**PROBLEM DETAILS:** Pictures are not repeated. Every line from the beginning of the entries through the one with "This is a personal" is restated exactly.

**DATA TO PROCESS:**
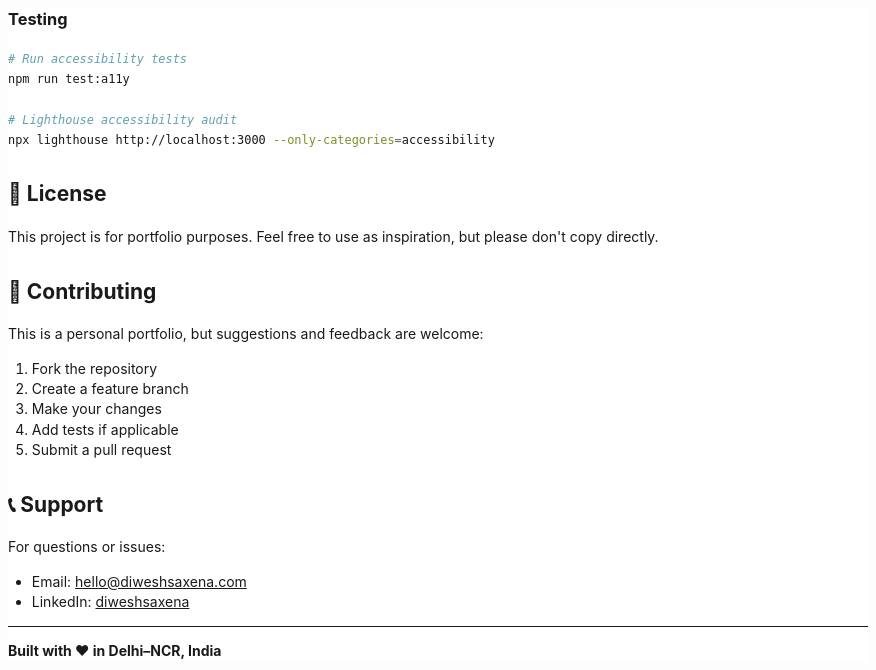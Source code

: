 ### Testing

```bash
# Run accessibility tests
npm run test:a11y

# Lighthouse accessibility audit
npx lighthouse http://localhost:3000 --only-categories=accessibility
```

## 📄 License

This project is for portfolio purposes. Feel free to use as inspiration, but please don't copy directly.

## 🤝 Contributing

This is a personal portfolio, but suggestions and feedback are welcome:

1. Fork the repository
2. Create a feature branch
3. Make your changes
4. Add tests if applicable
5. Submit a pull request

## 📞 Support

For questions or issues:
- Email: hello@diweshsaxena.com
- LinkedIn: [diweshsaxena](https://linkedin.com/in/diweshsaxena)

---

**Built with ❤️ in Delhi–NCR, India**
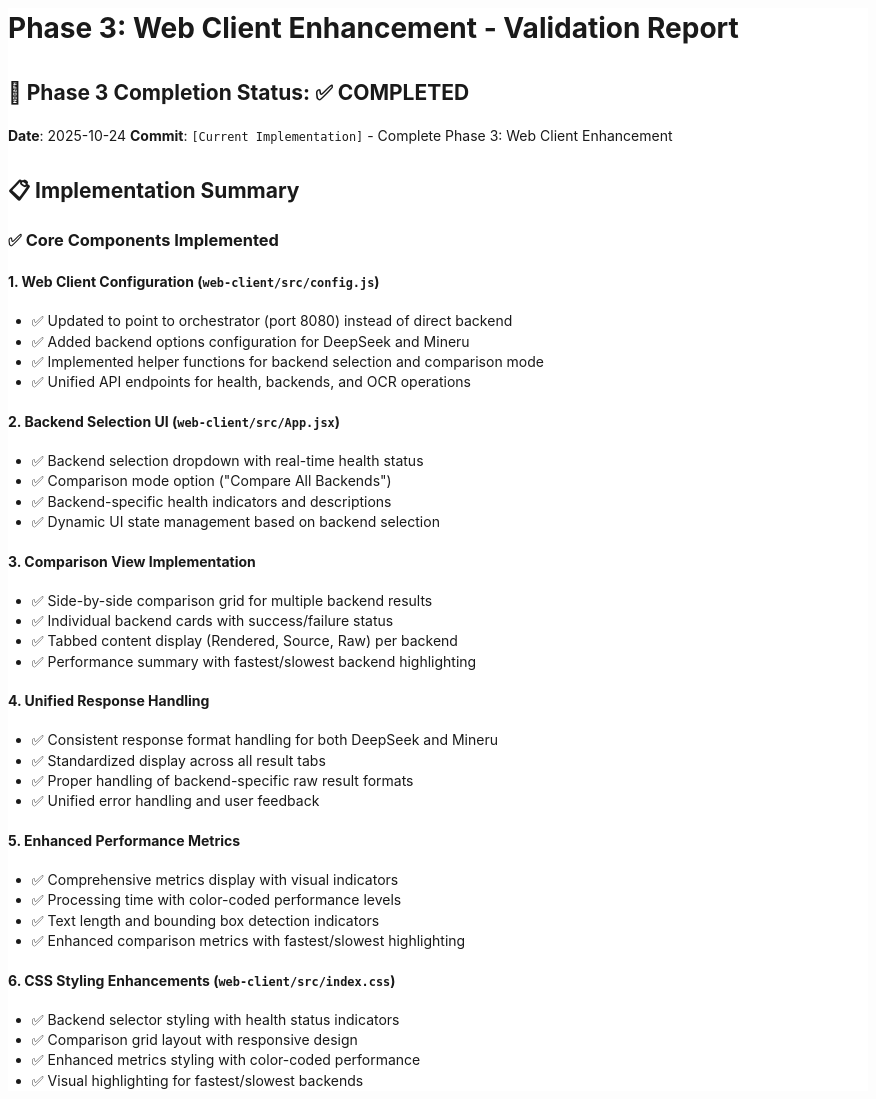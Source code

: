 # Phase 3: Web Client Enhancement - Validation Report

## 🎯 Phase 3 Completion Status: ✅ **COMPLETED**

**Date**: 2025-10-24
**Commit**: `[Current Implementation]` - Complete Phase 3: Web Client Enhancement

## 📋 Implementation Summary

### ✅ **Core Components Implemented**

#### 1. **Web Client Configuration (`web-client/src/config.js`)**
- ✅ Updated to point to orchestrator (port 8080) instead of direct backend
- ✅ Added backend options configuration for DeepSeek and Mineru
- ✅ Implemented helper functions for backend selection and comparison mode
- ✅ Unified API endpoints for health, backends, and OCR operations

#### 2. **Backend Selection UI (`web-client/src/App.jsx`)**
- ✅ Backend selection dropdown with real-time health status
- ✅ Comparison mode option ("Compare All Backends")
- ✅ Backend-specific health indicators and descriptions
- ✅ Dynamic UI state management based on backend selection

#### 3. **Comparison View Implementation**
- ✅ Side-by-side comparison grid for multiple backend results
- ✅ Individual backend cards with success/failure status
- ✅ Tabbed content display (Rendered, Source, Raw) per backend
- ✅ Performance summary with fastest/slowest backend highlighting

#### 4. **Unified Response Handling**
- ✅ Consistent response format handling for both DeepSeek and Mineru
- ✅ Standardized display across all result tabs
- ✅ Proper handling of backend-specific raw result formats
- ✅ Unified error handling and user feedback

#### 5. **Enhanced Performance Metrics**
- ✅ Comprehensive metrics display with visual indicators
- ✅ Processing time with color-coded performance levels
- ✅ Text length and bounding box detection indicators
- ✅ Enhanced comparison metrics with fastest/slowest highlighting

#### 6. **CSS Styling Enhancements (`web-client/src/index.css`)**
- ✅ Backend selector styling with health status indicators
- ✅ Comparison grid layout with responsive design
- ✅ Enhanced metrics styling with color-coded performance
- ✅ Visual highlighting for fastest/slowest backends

**TASK SOLUTION:**
Source code

: ### Testing

```bash
# Run accessibility tests
npm run test:a11y

# Lighthouse accessibility audit
npx lighthouse http://localhost:3000 --only-categories=accessibility
```

## 📄 License

This project is for portfolio purposes. Feel free to use as inspiration, but please don't copy directly.

## 🤝 Contributing

This is a personal portfolio, but suggestions and feedback are welcome:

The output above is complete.